Question of the Day: SAT and ACT May 23

If you are reading this in an email you received from me, do not click the link to sat.collegeboard.org below. Use the link to my website that is farther down on the email. If you are seeing this in my blog, do the SAT Question of the Day by clicking on this link:

http://sat.collegeboard.org/practice/sat-question-of-the-day?src=R&questionId=20130523 (This link takes you to today’s question. If you use my archive, you will see the question related to my SAT explanation for that date.)

The answer is C.  Start with the topic of the sentence: “drug-resistant strains have done something to the hopes of researchers.”  Now predict words for the blanks: words like arrival, existence, growth, expansion, and increase work well for the first blank and words like hurt, dampened, dashed, and reduced all work for the second blank.  Looking at the answers, we can see that B, D, and E can easily be dismissed based on our first prediction which leaves us with A and C.  We can throw out A based on the second prediction because corroborated means supported (not hurt); so, we are all done.  Only C is left.  Be sure as a final step to read the sentence using your answer to make sure it sounds right.
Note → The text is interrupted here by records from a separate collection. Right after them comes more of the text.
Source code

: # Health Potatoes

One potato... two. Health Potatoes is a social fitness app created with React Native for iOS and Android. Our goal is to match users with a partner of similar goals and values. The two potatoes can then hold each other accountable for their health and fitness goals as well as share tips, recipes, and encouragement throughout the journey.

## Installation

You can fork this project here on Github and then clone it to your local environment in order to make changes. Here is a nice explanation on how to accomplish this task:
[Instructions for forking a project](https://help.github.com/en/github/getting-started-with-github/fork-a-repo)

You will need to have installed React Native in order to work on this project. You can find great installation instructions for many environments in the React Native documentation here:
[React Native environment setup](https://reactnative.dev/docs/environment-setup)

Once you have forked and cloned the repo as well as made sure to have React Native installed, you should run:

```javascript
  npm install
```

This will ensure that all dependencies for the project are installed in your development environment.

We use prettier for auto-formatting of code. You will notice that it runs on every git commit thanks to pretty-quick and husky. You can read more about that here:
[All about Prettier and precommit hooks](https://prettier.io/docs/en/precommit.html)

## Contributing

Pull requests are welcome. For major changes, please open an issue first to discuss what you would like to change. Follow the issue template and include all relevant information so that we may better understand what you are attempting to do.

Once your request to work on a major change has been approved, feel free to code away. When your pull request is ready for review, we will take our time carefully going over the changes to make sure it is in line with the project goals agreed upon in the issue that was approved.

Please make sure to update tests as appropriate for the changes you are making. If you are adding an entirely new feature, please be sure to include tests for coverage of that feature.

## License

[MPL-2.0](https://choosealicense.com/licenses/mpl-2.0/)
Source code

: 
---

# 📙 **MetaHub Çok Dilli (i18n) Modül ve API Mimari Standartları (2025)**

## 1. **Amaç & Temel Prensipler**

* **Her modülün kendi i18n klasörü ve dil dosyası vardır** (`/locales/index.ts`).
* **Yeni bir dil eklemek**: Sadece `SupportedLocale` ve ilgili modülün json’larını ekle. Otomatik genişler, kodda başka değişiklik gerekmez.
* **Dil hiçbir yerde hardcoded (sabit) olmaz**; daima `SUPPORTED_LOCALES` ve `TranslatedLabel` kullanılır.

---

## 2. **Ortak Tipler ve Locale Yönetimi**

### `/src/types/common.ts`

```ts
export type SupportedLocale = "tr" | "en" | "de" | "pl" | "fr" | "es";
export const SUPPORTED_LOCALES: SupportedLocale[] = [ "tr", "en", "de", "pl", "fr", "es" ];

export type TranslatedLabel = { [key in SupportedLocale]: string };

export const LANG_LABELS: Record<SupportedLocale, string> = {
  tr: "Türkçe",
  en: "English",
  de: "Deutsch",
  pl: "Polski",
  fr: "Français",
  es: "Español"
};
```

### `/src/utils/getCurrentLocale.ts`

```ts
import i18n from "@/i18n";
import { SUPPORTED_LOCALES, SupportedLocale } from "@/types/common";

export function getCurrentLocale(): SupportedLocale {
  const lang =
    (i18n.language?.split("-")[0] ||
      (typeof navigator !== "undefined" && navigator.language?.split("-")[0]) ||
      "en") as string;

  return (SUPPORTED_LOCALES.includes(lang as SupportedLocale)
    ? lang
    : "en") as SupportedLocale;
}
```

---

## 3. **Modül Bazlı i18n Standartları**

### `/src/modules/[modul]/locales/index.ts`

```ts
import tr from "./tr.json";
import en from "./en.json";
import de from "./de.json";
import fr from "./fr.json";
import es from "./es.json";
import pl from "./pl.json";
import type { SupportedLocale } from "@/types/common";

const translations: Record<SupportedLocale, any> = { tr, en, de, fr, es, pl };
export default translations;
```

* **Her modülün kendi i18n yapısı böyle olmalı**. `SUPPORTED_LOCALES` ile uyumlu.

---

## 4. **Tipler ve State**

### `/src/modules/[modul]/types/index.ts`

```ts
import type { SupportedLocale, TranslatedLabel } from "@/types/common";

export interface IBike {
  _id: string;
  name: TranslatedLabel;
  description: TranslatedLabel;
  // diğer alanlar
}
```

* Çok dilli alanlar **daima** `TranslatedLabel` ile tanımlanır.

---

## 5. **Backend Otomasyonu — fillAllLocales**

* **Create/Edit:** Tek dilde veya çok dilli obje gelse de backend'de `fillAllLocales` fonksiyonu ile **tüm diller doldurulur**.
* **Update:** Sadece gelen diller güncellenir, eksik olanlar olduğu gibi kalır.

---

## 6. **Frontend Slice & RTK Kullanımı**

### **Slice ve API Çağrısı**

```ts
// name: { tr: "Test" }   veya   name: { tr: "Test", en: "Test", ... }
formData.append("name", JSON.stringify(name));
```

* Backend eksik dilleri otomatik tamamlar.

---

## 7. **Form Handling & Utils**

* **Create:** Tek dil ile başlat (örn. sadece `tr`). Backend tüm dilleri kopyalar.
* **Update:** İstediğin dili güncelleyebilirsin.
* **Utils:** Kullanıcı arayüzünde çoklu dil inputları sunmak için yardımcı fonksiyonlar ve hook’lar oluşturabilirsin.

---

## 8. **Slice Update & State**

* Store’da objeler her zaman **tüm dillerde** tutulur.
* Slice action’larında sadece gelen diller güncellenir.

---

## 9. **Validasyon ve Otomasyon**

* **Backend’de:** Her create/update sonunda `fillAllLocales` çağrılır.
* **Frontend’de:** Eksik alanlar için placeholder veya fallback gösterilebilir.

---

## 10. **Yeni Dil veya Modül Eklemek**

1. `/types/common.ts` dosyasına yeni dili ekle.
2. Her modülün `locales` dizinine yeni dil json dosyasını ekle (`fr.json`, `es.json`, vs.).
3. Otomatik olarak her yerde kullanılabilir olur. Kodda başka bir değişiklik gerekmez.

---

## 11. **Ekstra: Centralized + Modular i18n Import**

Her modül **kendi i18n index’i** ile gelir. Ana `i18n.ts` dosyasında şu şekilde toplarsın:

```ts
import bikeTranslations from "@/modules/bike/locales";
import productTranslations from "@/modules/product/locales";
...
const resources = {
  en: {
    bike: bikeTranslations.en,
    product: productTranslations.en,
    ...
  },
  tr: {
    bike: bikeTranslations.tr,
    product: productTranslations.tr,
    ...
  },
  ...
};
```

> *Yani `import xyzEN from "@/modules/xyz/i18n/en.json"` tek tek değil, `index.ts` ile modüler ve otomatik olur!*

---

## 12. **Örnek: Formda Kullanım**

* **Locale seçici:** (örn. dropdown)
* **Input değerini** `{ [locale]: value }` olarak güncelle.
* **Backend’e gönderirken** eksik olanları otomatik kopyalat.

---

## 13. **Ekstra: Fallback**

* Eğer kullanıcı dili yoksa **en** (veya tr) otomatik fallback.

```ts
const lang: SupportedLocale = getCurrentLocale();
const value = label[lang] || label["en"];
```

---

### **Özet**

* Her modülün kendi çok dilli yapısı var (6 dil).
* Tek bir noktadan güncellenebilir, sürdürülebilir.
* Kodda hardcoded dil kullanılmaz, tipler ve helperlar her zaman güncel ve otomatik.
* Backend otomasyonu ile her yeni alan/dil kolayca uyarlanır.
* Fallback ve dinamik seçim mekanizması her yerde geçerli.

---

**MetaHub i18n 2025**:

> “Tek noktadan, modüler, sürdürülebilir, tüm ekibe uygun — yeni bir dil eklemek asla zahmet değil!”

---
If you had trouble with any of these words, put them in your vocabulary notebook.  Make up your own sentences using the words instead of simply writing a definition.  For example, “The SAT webpage corroborated the answer that I chose; once again proving the Wizard’s Sentence Completion strategy works well!”

Let’s see what we can do to crush the ACT trickery this morning.

http://www.act.org/qotd/ (The ACT staff does not put a date on their questions so if you click on an archived blog, you’ll get today’s question and the old explanation. Sorry. The SAT staff has dated their questions; so, the archive is helpful. The ACT folks simply don’t do that.)

The answer is J.  Simply follow my “Insertable” strategy.  Plugging in (substituting) the different answers for cumbrous (never heard the word before seeing it in this passage), only burdensome makes sense.  The context tells us the proceedings had to follow “very exact form…without a mistake.”  None of the other answers fit when you insert them into this context.  Be sure to circle your answer in the test booklet and then bubble it on you answer sheet.  That way if you get off line on your bubble sheet and discover it later, you’ll be able to fix the problem quickly since you’ll have a record of your answers in the test booklet!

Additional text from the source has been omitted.